GenAI Feedback & Retraining Framework: Architecture, Stack & Delivery
Designed a continuous improvement loop to capture feedback and retrain prompts/models for accuracy. Built with GenAI, Python, MLOps patterns.
By Yogendra Raghuvanshi
Introduction
In this article I break down how I designed and delivered GenAI Feedback & Retraining Framework — from the original business pain point through architecture, technology choices, implementation phases, and lessons learned. This is the same project featured in my portfolio's Built Solutions section, documented here in full technical depth for engineers, architects, and hiring managers who want to understand how the work was actually done.
I led this initiative as part of my broader program delivery work across enterprise AI, data platforms, and analytics transformation. The approach reflects how I operate: start with the business outcome, choose the minimum viable architecture, instrument everything, and iterate with real users.
Business problem
SQL generation quality drifted without systematic user feedback incorporation.
Designed a continuous improvement loop to capture feedback and retrain prompts/models for accuracy.
Architecture decisions
Key design choices that shaped reliability, performance, and maintainability of the solution.
- Separates prompt versions from model versions for traceability
- Human approval required before production prompt promotion
- Accuracy KPI shared with program stakeholders
Technology stack in depth
This project was built with GenAI, Python, MLOps patterns. Each technology was selected for a specific role in the architecture — not because it was trendy, but because it solved a measured bottleneck.
- GenAI: production component with documented integration patterns and operational runbooks
- Python: production component with documented integration patterns and operational runbooks
- MLOps patterns: production component with documented integration patterns and operational runbooks
Implementation timeline
Delivery followed phased milestones with explicit deliverables at each gate. This kept stakeholders aligned and made progress auditable for program reviews.

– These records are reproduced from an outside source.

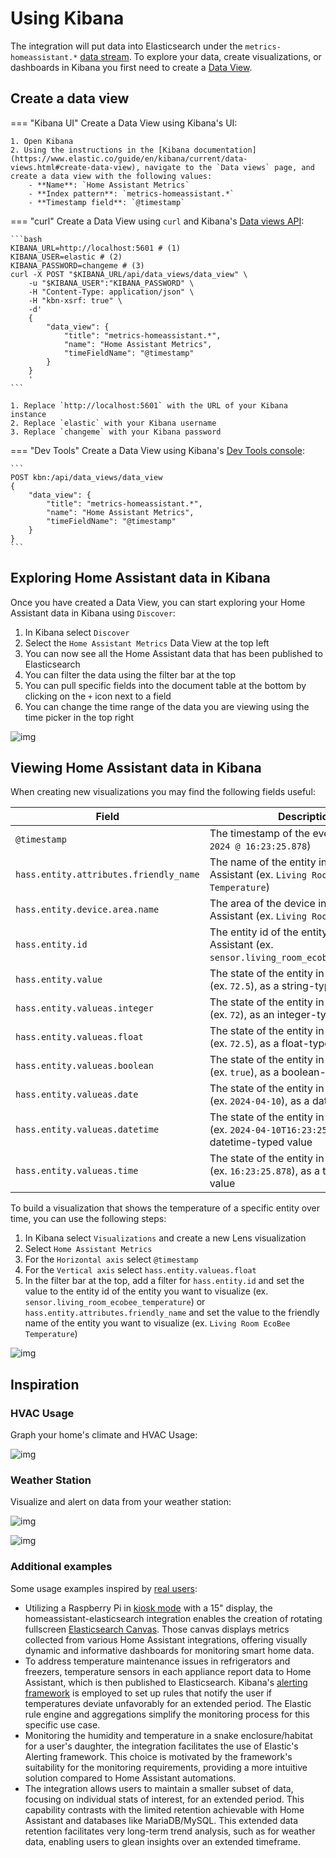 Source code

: # Using Kibana

The integration will put data into Elasticsearch under the `metrics-homeassistant.*` [data stream](https://www.elastic.co/guide/en/elasticsearch/reference/current/data-streams.html). To explore your data, create visualizations, or dashboards in Kibana you first need to create a [Data View](https://www.elastic.co/guide/en/kibana/current/data-views.html).

## Create a data view

=== "Kibana UI"
    Create a Data View using Kibana's UI:

    1. Open Kibana
    2. Using the instructions in the [Kibana documentation](https://www.elastic.co/guide/en/kibana/current/data-views.html#create-data-view), navigate to the `Data views` page, and create a data view with the following values:
        - **Name**: `Home Assistant Metrics`
        - **Index pattern**: `metrics-homeassistant.*`
        - **Timestamp field**: `@timestamp`

=== "curl"
    Create a Data View using `curl` and Kibana's [Data views API](https://www.elastic.co/guide/en/kibana/current/data-views-api.html):

    ```bash
    KIBANA_URL=http://localhost:5601 # (1)
    KIBANA_USER=elastic # (2)
    KIBANA_PASSWORD=changeme # (3)
    curl -X POST "$KIBANA_URL/api/data_views/data_view" \
        -u "$KIBANA_USER":"KIBANA_PASSWORD" \
        -H "Content-Type: application/json" \
        -H "kbn-xsrf: true" \
        -d'
        {
            "data_view": {
                "title": "metrics-homeassistant.*",
                "name": "Home Assistant Metrics",
                "timeFieldName": "@timestamp"
            }
        }
        '
    ```

    1. Replace `http://localhost:5601` with the URL of your Kibana instance
    2. Replace `elastic` with your Kibana username
    3. Replace `changeme` with your Kibana password

=== "Dev Tools"
    Create a Data View using Kibana's [Dev Tools console](https://www.elastic.co/guide/en/kibana/current/console-kibana.html):

    ```
    POST kbn:/api/data_views/data_view
    {
        "data_view": {
            "title": "metrics-homeassistant.*",
            "name": "Home Assistant Metrics",
            "timeFieldName": "@timestamp"
        }
    }
    ```

## Exploring Home Assistant data in Kibana

Once you have created a Data View, you can start exploring your Home Assistant data in Kibana using `Discover`:

1. In Kibana select `Discover`
2. Select the `Home Assistant Metrics` Data View at the top left
3. You can now see all the Home Assistant data that has been published to Elasticsearch
4. You can filter the data using the filter bar at the top
5. You can pull specific fields into the document table at the bottom by clicking on the `+` icon next to a field
6. You can change the time range of the data you are viewing using the time picker in the top right

![img](assets/kibana-discover.png)

## Viewing Home Assistant data in Kibana

When creating new visualizations you may find the following fields useful:

| Field | Description |
| --- | --- |
| `@timestamp` | The timestamp of the event (ex. `Apr 10, 2024 @ 16:23:25.878`) |
| `hass.entity.attributes.friendly_name` | The name of the entity in Home Assistant (ex. `Living Room EcoBee Temperature`) |
| `hass.entity.device.area.name` | The area of the device in Home Assistant (ex. `Living Room`) |
| `hass.entity.id` | The entity id of the entity in Home Assistant (ex. `sensor.living_room_ecobee_temperature`) |
| `hass.entity.value` | The state of the entity in Home Assistant (ex. `72.5`), as a string-typed value |
| `hass.entity.valueas.integer` | The state of the entity in Home Assistant (ex. `72`), as an integer-typed value |
| `hass.entity.valueas.float` | The state of the entity in Home Assistant (ex. `72.5`), as a float-typed value |
| `hass.entity.valueas.boolean` | The state of the entity in Home Assistant (ex. `true`), as a boolean-typed value |
| `hass.entity.valueas.date` | The state of the entity in Home Assistant (ex. `2024-04-10`), as a date-typed value |
| `hass.entity.valueas.datetime` | The state of the entity in Home Assistant (ex. `2024-04-10T16:23:25.878`), as a datetime-typed value |
| `hass.entity.valueas.time` | The state of the entity in Home Assistant (ex. `16:23:25.878`), as a time-typed value |


To build a visualization that shows the temperature of a specific entity over time, you can use the following steps:

1. In Kibana select `Visualizations` and create a new Lens visualization
2. Select `Home Assistant Metrics`
3. For the `Horizontal axis` select `@timestamp`
4. For the `Vertical axis` select `hass.entity.valueas.float`
5. In the filter bar at the top, add a filter for `hass.entity.id` and set the value to the entity id of the entity you want to visualize (ex. `sensor.living_room_ecobee_temperature`) or `hass.entity.attributes.friendly_name` and set the value to the friendly name of the entity you want to visualize (ex. `Living Room EcoBee Temperature`)

![img](assets/kibana-lens-visualization.png)

## Inspiration

### HVAC Usage
Graph your home's climate and HVAC Usage:

![img](assets/hvac-history.png)

### Weather Station
Visualize and alert on data from your weather station:

![img](assets/weather-station.png)

![img](assets/weather-station-wind-pressure.png)

### Additional examples

Some usage examples inspired by [real users](https://github.com/legrego/homeassistant-elasticsearch/issues/203):

- Utilizing a Raspberry Pi in [kiosk mode](https://www.raspberrypi.com/tutorials/how-to-use-a-raspberry-pi-in-kiosk-mode/) with a 15" display, the homeassistant-elasticsearch integration enables the creation of rotating fullscreen [Elasticsearch Canvas](https://www.elastic.co/kibana/canvas). Those canvas displays metrics collected from various Home Assistant integrations, offering visually dynamic and informative dashboards for monitoring smart home data.
- To address temperature maintenance issues in refrigerators and freezers, temperature sensors in each appliance report data to Home Assistant, which is then published to Elasticsearch. Kibana's [alerting framework](https://www.elastic.co/kibana/alerting) is employed to set up rules that notify the user if temperatures deviate unfavorably for an extended period. The Elastic rule engine and aggregations simplify the monitoring process for this specific use case.
- Monitoring the humidity and temperature in a snake enclosure/habitat for a user's daughter, the integration facilitates the use of Elastic's Alerting framework. This choice is motivated by the framework's suitability for the monitoring requirements, providing a more intuitive solution compared to Home Assistant automations.
- The integration allows users to maintain a smaller subset of data, focusing on individual stats of interest, for an extended period. This capability contrasts with the limited retention achievable with Home Assistant and databases like MariaDB/MySQL. This extended data retention facilitates very long-term trend analysis, such as for weather data, enabling users to glean insights over an extended timeframe.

- Feedback capture UX (1 week): Thumbs up/down and correction capture on every agent response.
- → Feedback API
- → Analyst UI hooks
- → PII-safe logging
- Evaluation harness (2 weeks): Golden set of questions with expected SQL and scoring metrics.
- → Benchmark suite
- → Accuracy dashboard
- → Regression alerts
- Retraining loop (2 weeks): Prompt versioning and weekly retrain cadence with approval gate.
- → Prompt registry
- → Champion/challenger flow
- → Release notes
Feedback capture architecture
Every agent response exposes thumbs up/down and a free-text correction field. Events are written to an append-only store with session ID, question hash, generated SQL, correction SQL, and analyst ID. PII is stripped before persistence.

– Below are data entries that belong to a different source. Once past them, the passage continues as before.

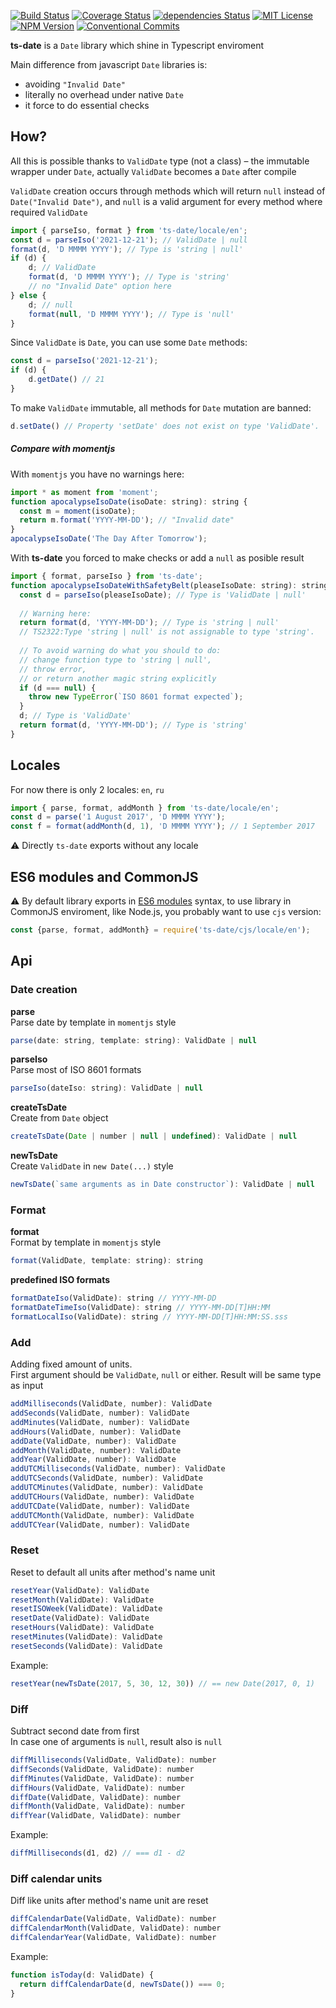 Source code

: [![Build Status](https://travis-ci.org/standy/ts-date.svg?branch=master)](https://travis-ci.org/standy/ts-date)
[![Coverage Status](https://coveralls.io/repos/github/standy/ts-date/badge.svg?branch=master)](https://coveralls.io/github/standy/ts-date?branch=master)
[![dependencies Status](https://david-dm.org/standy/ts-date/status.svg)](https://david-dm.org/standy/ts-date)
[![MIT License](https://img.shields.io/npm/l/ts-date.svg)](https://github.com/standy/ts-date/blob/master/LICENSE)
[![NPM Version](https://img.shields.io/npm/v/ts-date.svg)](https://www.npmjs.com/package/ts-date)
[![Conventional Commits](https://img.shields.io/badge/Conventional%20Commits-1.0.0-yellow.svg)](https://conventionalcommits.org)


**ts-date** is a `Date` library which shine in Typescript enviroment  

Main difference from javascript `Date` libraries is:
   * avoiding `"Invalid Date"`  
   * literally no overhead under native `Date`
   * it force to do essential checks  
   
## How?
All this is possible thanks to `ValidDate` type (not a class) – the immutable wrapper under `Date`, actually `ValidDate` becomes a `Date` after compile  

`ValidDate` creation occurs through methods which will return `null` instead of `Date("Invalid Date")`, and `null` is a valid argument for every method where required `ValidDate`  
```js
import { parseIso, format } from 'ts-date/locale/en';
const d = parseIso('2021-12-21'); // ValidDate | null
format(d, 'D MMMM YYYY'); // Type is 'string | null'
if (d) {
    d; // ValidDate
    format(d, 'D MMMM YYYY'); // Type is 'string'
    // no "Invalid Date" option here
} else {
    d; // null
    format(null, 'D MMMM YYYY'); // Type is 'null'
}
```
Since `ValidDate` is `Date`, you can use some `Date` methods:  
```js
const d = parseIso('2021-12-21');
if (d) {
    d.getDate() // 21
}
```
To make `ValidDate` immutable, all methods for `Date` mutation are banned:
```js
d.setDate() // Property 'setDate' does not exist on type 'ValidDate'.
```
 

##### Compare with momentjs
With `momentjs` you have no warnings here:  
```js
import * as moment from 'moment';
function apocalypseIsoDate(isoDate: string): string {
  const m = moment(isoDate);  
  return m.format('YYYY-MM-DD'); // "Invalid date"
}
apocalypseIsoDate('The Day After Tomorrow');
```

With **ts-date** you forced to make checks or add a `null` as posible result 
```js
import { format, parseIso } from 'ts-date';
function apocalypseIsoDateWithSafetyBelt(pleaseIsoDate: string): string {
  const d = parseIso(pleaseIsoDate); // Type is 'ValidDate | null'
  
  // Warning here:   
  return format(d, 'YYYY-MM-DD'); // Type is 'string | null'
  // TS2322:Type 'string | null' is not assignable to type 'string'.
  
  // To avoid warning do what you should to do:
  // change function type to 'string | null', 
  // throw error,
  // or return another magic string explicitly
  if (d === null) {
    throw new TypeError(`ISO 8601 format expected`);
  }
  d; // Type is 'ValidDate'
  return format(d, 'YYYY-MM-DD'); // Type is 'string'
}
```

## Locales
For now there is only 2 locales: `en`, `ru`

```js
import { parse, format, addMonth } from 'ts-date/locale/en';
const d = parse('1 August 2017', 'D MMMM YYYY');
const f = format(addMonth(d, 1), 'D MMMM YYYY'); // 1 September 2017
```

:warning: Directly `ts-date` exports without any locale 



## ES6 modules and CommonJS
:warning: By default library exports in [ES6 modules](https://developer.mozilla.org/ru/docs/Web/JavaScript/Reference/Statements/export) syntax, 
to use library in CommonJS enviroment, like Node.js, you probably want to use `cjs` version:
```js
const {parse, format, addMonth} = require('ts-date/cjs/locale/en');
```


## Api

### Date creation

**parse**  
Parse date by template in `momentjs` style
```js
parse(date: string, template: string): ValidDate | null
```

**parseIso**  
Parse most of ISO 8601 formats
```js
parseIso(dateIso: string): ValidDate | null
```

**createTsDate**  
Create from `Date` object
```js
createTsDate(Date | number | null | undefined): ValidDate | null
```

**newTsDate**  
Create `ValidDate` in `new Date(...)` style
```js
newTsDate(`same arguments as in Date constructor`): ValidDate | null
```



### Format

**format**  
Format by template in `momentjs` style
```js
format(ValidDate, template: string): string
```

**predefined ISO formats** 
```js
formatDateIso(ValidDate): string // YYYY-MM-DD
formatDateTimeIso(ValidDate): string // YYYY-MM-DD[T]HH:MM
formatLocalIso(ValidDate): string // YYYY-MM-DD[T]HH:MM:SS.sss
```


### Add
Adding fixed amount of units.  
First argument should be `ValidDate`, `null` or either. Result will be same type as input 

```js
addMilliseconds(ValidDate, number): ValidDate 
addSeconds(ValidDate, number): ValidDate
addMinutes(ValidDate, number): ValidDate
addHours(ValidDate, number): ValidDate
addDate(ValidDate, number): ValidDate
addMonth(ValidDate, number): ValidDate
addYear(ValidDate, number): ValidDate
addUTCMilliseconds(ValidDate, number): ValidDate
addUTCSeconds(ValidDate, number): ValidDate
addUTCMinutes(ValidDate, number): ValidDate
addUTCHours(ValidDate, number): ValidDate
addUTCDate(ValidDate, number): ValidDate
addUTCMonth(ValidDate, number): ValidDate
addUTCYear(ValidDate, number): ValidDate
```

### Reset
Reset to default all units after method's name unit
```js
resetYear(ValidDate): ValidDate
resetMonth(ValidDate): ValidDate
resetISOWeek(ValidDate): ValidDate
resetDate(ValidDate): ValidDate
resetHours(ValidDate): ValidDate
resetMinutes(ValidDate): ValidDate
resetSeconds(ValidDate): ValidDate
```
Example: 
```js
resetYear(newTsDate(2017, 5, 30, 12, 30)) // == new Date(2017, 0, 1)
```

### Diff
Subtract second date from first  
In case one of arguments is `null`, result also is `null`
```js
diffMilliseconds(ValidDate, ValidDate): number
diffSeconds(ValidDate, ValidDate): number
diffMinutes(ValidDate, ValidDate): number
diffHours(ValidDate, ValidDate): number
diffDate(ValidDate, ValidDate): number
diffMonth(ValidDate, ValidDate): number
diffYear(ValidDate, ValidDate): number
```
Example: 
```js
diffMilliseconds(d1, d2) // === d1 - d2
```

### Diff calendar units
Diff like units after method's name unit are reset
```js
diffCalendarDate(ValidDate, ValidDate): number
diffCalendarMonth(ValidDate, ValidDate): number
diffCalendarYear(ValidDate, ValidDate): number
```
Example:
```js
function isToday(d: ValidDate) {
  return diffCalendarDate(d, newTsDate()) === 0;
}
```
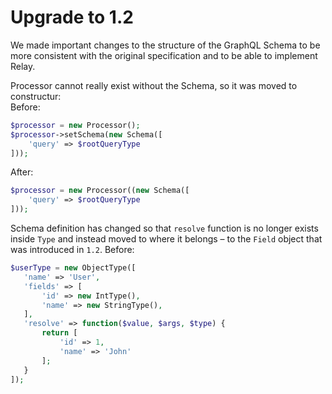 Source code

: # Upgrade to 1.2
 
 We made important changes to the structure of the GraphQL Schema to be more consistent with the original specification and to be able to implement Relay.
 
 
 Processor cannot really exist without the Schema, so it was moved to constructur:  
 Before:
 ```php
 $processor = new Processor();
 $processor->setSchema(new Schema([
     'query' => $rootQueryType
 ]));
 ```
 After:
 ```php
 $processor = new Processor((new Schema([
     'query' => $rootQueryType
 ]));
 ```
 
 
 Schema definition has changed so that `resolve` function is no longer exists inside `Type` and instead moved to where it belongs – to the `Field` object that was introduced in `1.2`.
 Before:
 ```php
 $userType = new ObjectType([
    'name' => 'User',
    'fields' => [
        'id' => new IntType(),
        'name' => new StringType(),
    ],
    'resolve' => function($value, $args, $type) {
        return [
            'id' => 1,
            'name' => 'John'
        ];
    }
 ]);  
 
 ```
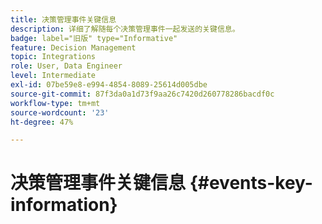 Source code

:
 ```yaml
---
title: 决策管理事件关键信息
description: 详细了解随每个决策管理事件一起发送的关键信息。
badge: label="旧版" type="Informative"
feature: Decision Management
topic: Integrations
role: User, Data Engineer
level: Intermediate
exl-id: 07be59e8-e994-4854-8089-25614d005dbe
source-git-commit: 87f3da0a1d73f9aa26c7420d260778286bacdf0c
workflow-type: tm+mt
source-wordcount: '23'
ht-degree: 47%

---
```


# 决策管理事件关键信息 {#events-key-information}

Corrections are not applied immediately — they enter a review queue where senior analysts approve entries for the golden evaluation set.
- Event schema: timestamp, prompt_version, model_version, latency_ms, outcome
- Weekly export to evaluation harness for accuracy scoring
- Champion/challenger prompt comparison before production promotion
Evaluation and release process
We treat prompts as versioned artifacts with the same rigor as application code. A benchmark suite of 200+ business questions runs on every candidate prompt. Regression alerts fire when accuracy drops more than 2% on any segment.
- Metrics: exact-match SQL, execution success rate, row-count sanity checks
- Human approval gate for prompt promotion to production
- Release notes shared with program stakeholders and data team leads
Business outcomes
Improved SQL generation accuracy and response quality over time.
Success was measured against adoption, latency/throughput targets, and stakeholder feedback — not just deployment dates. Program reviews tracked these KPIs alongside technical milestones.
Lessons learned
Treat GenAI like a product-measure quality and iterate with real users.
If I were starting again, I would invest even earlier in observability and golden test sets. The cost of retrofitting guardrails after pilot launch always exceeds building them in from day one.